January 1, 2001
11:24 AM   Subscribe

Aaargh! They're considering adding AOL to the Dow!
posted by Steven Den Beste (9 comments total)
When I was a kid, the Dow was referred to as the "thirty industrials". Now it includes "industrials" like Disney and Phillip Morris (not to mention Microsoft)...
posted by Steven Den Beste at 11:27 AM on January 1, 2001

While AOL doth sucketh, it's also about to become an enormous megacorporation, running the gamut from net services to television stations to a slew of magazines. It seems that the DJIA wants to be just a tad more trendy.
posted by hijinx at 12:12 PM on January 1, 2001

Of course, I don't understand the Dow at all. It's supposed to be a decent representation of how the NYSE does on any given day (or over any other time period), but now that they added a Nasdaq stock to it (Microsoft), things get confusing. Is it just me?
posted by delfuego at 1:11 PM on January 1, 2001

Actually, the DJIA is supposed to represent the overall trend of the market, not of the NYSE in particular. It's just that for many years "the market" and "the NYSE" were almost synonymous/
posted by ffmike at 1:25 PM on January 1, 2001

If, as they say, Kodak is taken off the Dow, it will likely cause a severe drop in their stock price, even though it has no real bearing on the company's profitability.
posted by Potsy at 3:08 PM on January 1, 2001

The reason is that there are a lot of "index funds" which simply buy the stocks in a given index in the proper proportion so that they will go up and down the same way the index does. If a given company is removed from an index, then those funds will all sell its stock and instead acquire the stock of the company that replaces it.

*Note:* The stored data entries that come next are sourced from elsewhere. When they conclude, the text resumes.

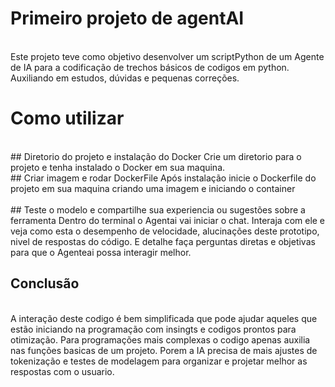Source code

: # Primeiro projeto de agentAI
<br/>
Este projeto teve como objetivo desenvolver um scriptPython de um Agente de IA para a codificação de trechos básicos de codigos em python. Auxiliando em estudos, dúvidas e pequenas correções.
<br/>

# Como utilizar
<br/>
## Diretorio do projeto e instalação do Docker
Crie um diretorio para o projeto e tenha instalado o Docker em sua maquina.
<br/>
## Criar imagem e rodar DockerFile
Após instalação inicie o Dockerfile do projeto em sua maquina criando uma imagem e iniciando o container
<br/>

<br/>
## Teste o modelo e compartilhe sua experiencia ou sugestões sobre a ferramenta
Dentro do terminal o Agentai vai iniciar o chat. Interaja com ele e veja como esta o desempenho de velocidade, alucinações deste prototipo, nivel de respostas do código. E detalhe faça perguntas diretas e objetivas para que o Agenteai possa interagir melhor.
<br/>

## Conclusão
<br/>
A interação deste codigo é bem simplificada que pode ajudar aqueles que estão iniciando na programação com insingts e codigos prontos para otimização. Para programações mais complexas o codigo apenas auxilia nas funções basicas de um projeto. Porem a IA precisa de mais ajustes de tokenização e testes de modelagem para organizar e projetar melhor as respostas com o usuario.
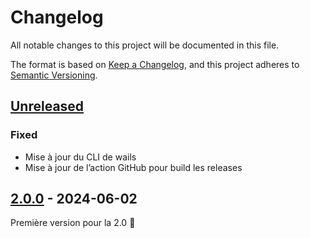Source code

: # Changelog

All notable changes to this project will be documented in this file.

The format is based on [Keep a Changelog](https://keepachangelog.com/en/1.1.0/),
and this project adheres to [Semantic Versioning](https://semver.org/spec/v2.0.0.html).

## [Unreleased]

### Fixed

- Mise à jour du CLI de wails
- Mise à jour de l’action GitHub pour build les releases

## [2.0.0] - 2024-06-02

Première version pour la 2.0 🚀

[Unreleased]: https://github.com/umanit/toggl-redmine/compare/2.0.0...HEAD
[2.0.0]: https://github.com/umanit/toggl-redmine/releases/tag/2.0.0

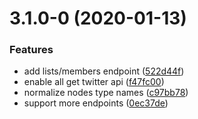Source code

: # 3.1.0-0 (2020-01-13)


### Features

* add lists/members endpoint ([522d44f](https://github.com/G100g/gatsby-source-twitter/commit/522d44f185d340a11e56d23c0f1ae53098df88a1))
* enable all get twitter api ([f47fc00](https://github.com/G100g/gatsby-source-twitter/commit/f47fc00bb2bd40d033f91d7e5ab96bf18ddf3e0b))
* normalize nodes type names ([c97bb78](https://github.com/G100g/gatsby-source-twitter/commit/c97bb785f1a7e755e206d439de502e16e7613582))
* support more endpoints ([0ec37de](https://github.com/G100g/gatsby-source-twitter/commit/0ec37de8b0f718b31b8f3eb113b981a0243c7b3a))

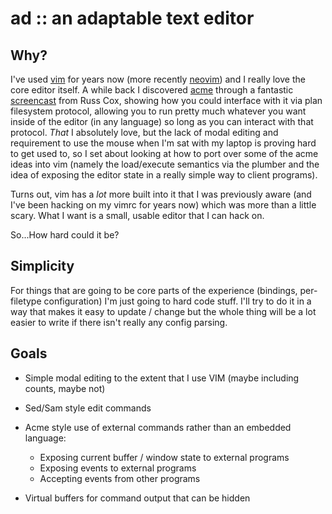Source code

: # ad :: an adaptable text editor

## Why?

I've used [vim][0] for years now (more recently [neovim][1]) and I really love the core editor
itself. A while back I discovered [acme][2] through a fantastic [screencast][3] from Russ Cox,
showing how you could interface with it via plan filesystem protocol, allowing you to run pretty
much whatever you want inside of the editor (in any language) so long as you can interact with that
protocol. _That_ I absolutely love, but the lack of modal editing and requirement to use the mouse
when I'm sat with my laptop is proving hard to get used to, so I set about looking at how to port
over some of the acme ideas into vim (namely the load/execute semantics via the plumber and the
idea of exposing the editor state in a really simple way to client programs).

Turns out, vim has a _lot_ more built into it that I was previously aware (and I've been hacking on
my vimrc for years now) which was more than a little scary. What I want is a small, usable editor
that I can hack on.

So...How hard could it be?

## Simplicity
For things that are going to be core parts of the experience (bindings, per-filetype configuration)
I'm just going to hard code stuff. I'll try to do it in a way that makes it easy to update / change
but the whole thing will be a lot easier to write if there isn't really any config parsing.

## Goals
- Simple modal editing to the extent that I use VIM (maybe including counts, maybe not)
- Sed/Sam style edit commands
- Acme style use of external commands rather than an embedded language:
  - Exposing current buffer / window state to external programs
  - Exposing events to external programs
  - Accepting events from other programs
- Virtual buffers for command output that can be hidden


  [0]: https://www.vim.org/
  [1]: https://neovim.io/
  [2]: https://en.wikipedia.org/wiki/Acme_(text_editor)
  [3]: https://www.youtube.com/watch?v=dP1xVpMPn8M
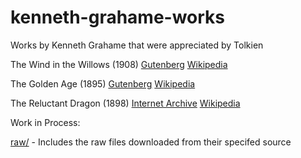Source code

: # kenneth-grahame-works
Works by Kenneth Grahame that were appreciated by Tolkien


The Wind in the Willows (1908) 
[Gutenberg](https://www.gutenberg.org/ebooks/289)
[Wikipedia](https://en.wikipedia.org/wiki/The_Wind_in_the_Willows)  



The Golden Age (1895)
[Gutenberg](https://www.gutenberg.org/ebooks/291)
[Wikipedia](https://en.wikipedia.org/wiki/The_Golden_Age_(Grahame))


The Reluctant Dragon (1898)
[Internet Archive](https://archive.org/details/in.ernet.dli.2015.501251/page/n135/mode/2up)
[Wikipedia](https://en.wikipedia.org/wiki/The_Reluctant_Dragon_(short_story))  

Work in Process:

[raw/](/RAW) - Includes the raw files downloaded from their specifed source
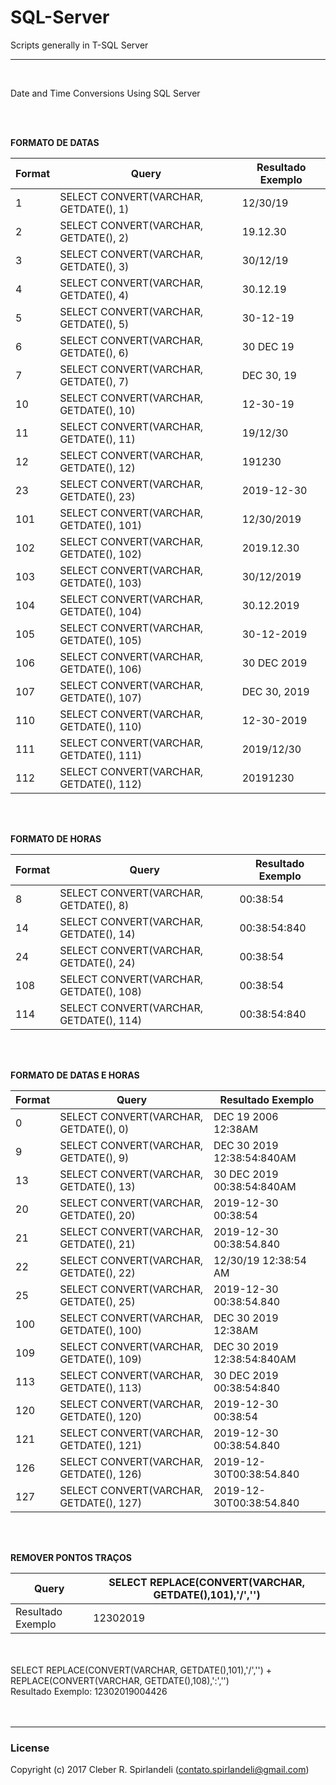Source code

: # SQL-Server
Scripts generally in T-SQL Server

___
<br />

Date and Time Conversions Using SQL Server <br />

<br />
<br />

**FORMATO DE DATAS** <br />

Format    | Query     | Resultado Exemplo
--------- | --------- | ---------
  1	   | SELECT CONVERT(VARCHAR, GETDATE(), 1)	    | 12/30/19
  2	   | SELECT CONVERT(VARCHAR, GETDATE(), 2)	    | 19.12.30
  3	   | SELECT CONVERT(VARCHAR, GETDATE(), 3)	    | 30/12/19
  4	   | SELECT CONVERT(VARCHAR, GETDATE(), 4)	    | 30.12.19
  5	   | SELECT CONVERT(VARCHAR, GETDATE(), 5)	    | 30-12-19
  6	   | SELECT CONVERT(VARCHAR, GETDATE(), 6)	    | 30 DEC 19
  7	   | SELECT CONVERT(VARCHAR, GETDATE(), 7)	    | DEC 30, 19
  10   | SELECT CONVERT(VARCHAR, GETDATE(), 10)	    | 12-30-19
  11   | SELECT CONVERT(VARCHAR, GETDATE(), 11)	    | 19/12/30
  12   | SELECT CONVERT(VARCHAR, GETDATE(), 12)	    | 191230
  23   | SELECT CONVERT(VARCHAR, GETDATE(), 23)	    | 2019-12-30
  101  | SELECT CONVERT(VARCHAR, GETDATE(), 101)    | 12/30/2019
  102  | SELECT CONVERT(VARCHAR, GETDATE(), 102)    | 2019.12.30
  103  | SELECT CONVERT(VARCHAR, GETDATE(), 103)    | 30/12/2019
  104  | SELECT CONVERT(VARCHAR, GETDATE(), 104)    | 30.12.2019
  105  | SELECT CONVERT(VARCHAR, GETDATE(), 105)    | 30-12-2019
  106  | SELECT CONVERT(VARCHAR, GETDATE(), 106)    | 30 DEC 2019
  107  | SELECT CONVERT(VARCHAR, GETDATE(), 107)    | DEC 30, 2019
  110  | SELECT CONVERT(VARCHAR, GETDATE(), 110)    | 12-30-2019
  111  | SELECT CONVERT(VARCHAR, GETDATE(), 111)    | 2019/12/30
  112  | SELECT CONVERT(VARCHAR, GETDATE(), 112)    | 20191230

<br />
<br />

**FORMATO DE HORAS** <br />

Format    | Query     | Resultado Exemplo
--------- | --------- | ---------
8	  | SELECT CONVERT(VARCHAR, GETDATE(), 8)         | 00:38:54
14	| SELECT CONVERT(VARCHAR, GETDATE(), 14)        | 00:38:54:840
24	| SELECT CONVERT(VARCHAR, GETDATE(), 24)        | 00:38:54
108 | SELECT CONVERT(VARCHAR, GETDATE(), 108)       | 00:38:54
114 | SELECT CONVERT(VARCHAR, GETDATE(), 114)       | 00:38:54:840

<br />
<br />

**FORMATO DE DATAS E HORAS** <br />

Format | Query                                    | Resultado Exemplo
------ | ------ | ------ 
0	   | SELECT CONVERT(VARCHAR, GETDATE(), 0)    | DEC 19 2006 12:38AM
9	   | SELECT CONVERT(VARCHAR, GETDATE(), 9)    | DEC 30 2019 12:38:54:840AM
13	   | SELECT CONVERT(VARCHAR, GETDATE(), 13)   | 30 DEC 2019 00:38:54:840AM
20	   | SELECT CONVERT(VARCHAR, GETDATE(), 20)	  | 2019-12-30 00:38:54
21	   | SELECT CONVERT(VARCHAR, GETDATE(), 21)	  | 2019-12-30 00:38:54.840
22	   | SELECT CONVERT(VARCHAR, GETDATE(), 22)	  | 12/30/19 12:38:54 AM
25	   | SELECT CONVERT(VARCHAR, GETDATE(), 25)	  | 2019-12-30 00:38:54.840
100    | SELECT CONVERT(VARCHAR, GETDATE(), 100)  | DEC 30 2019 12:38AM
109    | SELECT CONVERT(VARCHAR, GETDATE(), 109)  | DEC 30 2019 12:38:54:840AM
113    | SELECT CONVERT(VARCHAR, GETDATE(), 113)  | 30 DEC 2019 00:38:54:840
120    | SELECT CONVERT(VARCHAR, GETDATE(), 120)  | 2019-12-30 00:38:54
121    | SELECT CONVERT(VARCHAR, GETDATE(), 121)  | 2019-12-30 00:38:54.840
126    | SELECT CONVERT(VARCHAR, GETDATE(), 126)  | 2019-12-30T00:38:54.840
127    | SELECT CONVERT(VARCHAR, GETDATE(), 127)  | 2019-12-30T00:38:54.840

<br />
<br />

**REMOVER PONTOS TRAÇOS**<br />

Query | SELECT REPLACE(CONVERT(VARCHAR, GETDATE(),101),'/','')  
------- | -------
Resultado Exemplo | 12302019 

<br />
<br />
SELECT REPLACE(CONVERT(VARCHAR, GETDATE(),101),'/','') + REPLACE(CONVERT(VARCHAR, GETDATE(),108),':','') <br />
Resultado Exemplo: 12302019004426 <br />

<br />
<br />

___

### License
Copyright (c) 2017 Cleber R. Spirlandeli (contato.spirlandeli@gmail.com)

Equally, when a company is added to an index, its stock will sometimes rise for the same reason. The company I used to work for was added to the S&P 500, and it sought and was granted permission from its stockholders to issue a lot of new stock simply to cover all the index funds which would be expected to buy on the changeover. The stock did rise a little, but the company was the big winner since it got to sell a whole bunch of new stock -- for real money.

posted by Steven Den Beste at 4:06 PM on January 1, 2001

I think it's just you, Jason. The one thing that's changed, perhaps, is that the name "industrial average" no longer applies -- but it has 105 years of brand equity! I think that "blue chips" is a better descriptor.

The index has value in that you can see money moving into or out of these blue chip stocks across broad changes in the market. But mainly it's a marketing tool for Dow. (See the extensive backgrounder they have.) They don't have a responsibility to "reflect the NYSE", if anything, they compete with it. Their only responsibility is to keep the Dow index quoted widely.

It changed long ago to include retailers like Sears, banking institutions like J.P. Morgan and Citigroup, and now technology and media companies like Microsoft, Disney, and AOL.

They've been concerned about their "trendiness" for about a decade, making several changes [really not a good chart] in the last few years, to the disappointment of a number of stocks that had still basked in the reflected glow of being on the DJIA despite major earnings doldrums.
posted by dhartung at 5:40 PM on January 1, 2001

The Dow never had a non-NYSE company on it until they added Microsoft and Intel in 1999. It just got to the point where they become such important and widely-held companies that they deserved to be on there more than the companies they knocked off. And I think they finagled some way to institute limited trading of INTC and MSFT on the NYSE anyway, even though they're still mainly Nasdaq stocks. (And they can always apply to move to the NYSE, if they wish.)

As to how good the Dow is as a representation of the market as a whole, the answer is: Not a lot. It does usually match the trend of the market, but not with any exactitude; roughly 80-85% I'd say. For that, you want something like the Wilshire 5000 Total Market Index. What the Dow is best at is showing the current trend compared to the history of the Dow. And since the Dow is what most people have followed all their lives, it is probably the best way for them to get a quick-fix on the general direction of things.

But the Dow certainly can get completely out of line with the rest of the market in the short-term. I remember a few months ago when some Dow component - I think it was Intel, but I don't remember for sure - announced bad earnings the night before, and immediately upon the first trade of that stock, the Dow plunged something like 480 points. Even though all the other stocks in the Dow had barely moved at all. (It came back pretty quickly though; definitely a buying opportunity there.)
posted by aaron at 11:13 PM on January 1, 2001

The Dow isn't balanced, which is one reason that happens. Other indexes, newer ones, tend to weight the various components based on market cap.

aaron had a good point there -- it wasn't until recently that companies as important as Microsoft or Cisco kept themselves off a major exchange.